Records drawn from a dataset
•••

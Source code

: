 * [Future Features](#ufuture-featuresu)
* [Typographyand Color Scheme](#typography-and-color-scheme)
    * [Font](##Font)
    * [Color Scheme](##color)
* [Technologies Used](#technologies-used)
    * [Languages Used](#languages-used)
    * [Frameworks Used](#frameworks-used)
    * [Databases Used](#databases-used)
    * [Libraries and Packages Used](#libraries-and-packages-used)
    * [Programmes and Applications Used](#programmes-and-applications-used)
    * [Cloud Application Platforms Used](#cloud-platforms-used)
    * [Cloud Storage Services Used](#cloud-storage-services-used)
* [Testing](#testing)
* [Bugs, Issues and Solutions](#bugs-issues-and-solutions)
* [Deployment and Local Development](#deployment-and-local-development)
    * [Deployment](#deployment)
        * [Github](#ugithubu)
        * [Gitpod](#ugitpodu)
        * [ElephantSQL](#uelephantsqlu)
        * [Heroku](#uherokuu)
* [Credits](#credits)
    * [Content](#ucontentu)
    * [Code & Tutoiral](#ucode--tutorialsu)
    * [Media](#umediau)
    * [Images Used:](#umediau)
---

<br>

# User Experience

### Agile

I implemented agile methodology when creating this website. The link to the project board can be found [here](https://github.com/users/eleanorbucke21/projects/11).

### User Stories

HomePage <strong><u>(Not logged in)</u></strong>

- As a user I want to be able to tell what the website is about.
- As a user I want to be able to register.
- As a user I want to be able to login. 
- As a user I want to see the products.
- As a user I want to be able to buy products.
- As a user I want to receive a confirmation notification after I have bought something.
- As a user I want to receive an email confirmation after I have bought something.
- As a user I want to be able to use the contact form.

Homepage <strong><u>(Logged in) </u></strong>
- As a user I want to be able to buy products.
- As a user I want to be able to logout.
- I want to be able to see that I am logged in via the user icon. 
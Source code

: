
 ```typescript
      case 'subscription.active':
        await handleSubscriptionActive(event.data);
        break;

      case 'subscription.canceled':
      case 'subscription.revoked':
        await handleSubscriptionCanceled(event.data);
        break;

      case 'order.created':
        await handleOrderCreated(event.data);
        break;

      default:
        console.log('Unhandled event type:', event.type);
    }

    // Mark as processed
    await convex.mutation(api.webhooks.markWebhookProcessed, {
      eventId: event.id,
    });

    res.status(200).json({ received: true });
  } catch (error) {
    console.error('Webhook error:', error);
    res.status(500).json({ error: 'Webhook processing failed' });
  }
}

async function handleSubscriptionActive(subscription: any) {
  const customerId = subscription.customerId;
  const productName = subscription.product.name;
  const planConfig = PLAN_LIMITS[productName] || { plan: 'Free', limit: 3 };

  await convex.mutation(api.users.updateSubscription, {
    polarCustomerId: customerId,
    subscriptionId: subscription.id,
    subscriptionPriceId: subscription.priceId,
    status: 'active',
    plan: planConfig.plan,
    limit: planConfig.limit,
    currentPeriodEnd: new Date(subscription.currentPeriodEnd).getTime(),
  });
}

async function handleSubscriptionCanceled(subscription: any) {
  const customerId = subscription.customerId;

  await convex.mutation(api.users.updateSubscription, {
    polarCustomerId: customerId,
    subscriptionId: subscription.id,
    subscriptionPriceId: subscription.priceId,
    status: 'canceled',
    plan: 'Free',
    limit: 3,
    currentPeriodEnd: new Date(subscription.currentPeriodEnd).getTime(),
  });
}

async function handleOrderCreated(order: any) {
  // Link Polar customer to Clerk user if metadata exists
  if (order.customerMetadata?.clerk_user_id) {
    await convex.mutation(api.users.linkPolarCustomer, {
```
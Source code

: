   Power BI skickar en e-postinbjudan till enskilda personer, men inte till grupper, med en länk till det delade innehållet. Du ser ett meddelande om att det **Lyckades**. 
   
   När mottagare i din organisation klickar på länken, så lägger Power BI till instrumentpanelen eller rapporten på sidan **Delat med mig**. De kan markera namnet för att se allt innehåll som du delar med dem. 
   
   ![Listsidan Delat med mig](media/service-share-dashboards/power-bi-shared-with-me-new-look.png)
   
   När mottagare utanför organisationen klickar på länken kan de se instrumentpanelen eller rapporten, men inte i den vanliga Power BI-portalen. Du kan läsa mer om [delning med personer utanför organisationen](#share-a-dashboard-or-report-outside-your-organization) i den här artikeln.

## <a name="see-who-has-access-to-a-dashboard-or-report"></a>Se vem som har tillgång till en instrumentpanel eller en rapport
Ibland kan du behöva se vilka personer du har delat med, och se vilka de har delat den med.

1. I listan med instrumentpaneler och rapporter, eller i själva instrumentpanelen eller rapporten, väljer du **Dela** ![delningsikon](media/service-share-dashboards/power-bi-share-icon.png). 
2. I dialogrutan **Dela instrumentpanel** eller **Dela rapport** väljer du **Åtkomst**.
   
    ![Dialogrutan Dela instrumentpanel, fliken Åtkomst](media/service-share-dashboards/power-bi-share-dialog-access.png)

•••

When a line in the data above contains the string "event", copy that line.

### Response area:
        await handleSubscriptionActive(event.data);
        await handleSubscriptionCanceled(event.data);
        await handleOrderCreated(event.data);
        console.log('Unhandled event type:', event.type);
      eventId: event.id,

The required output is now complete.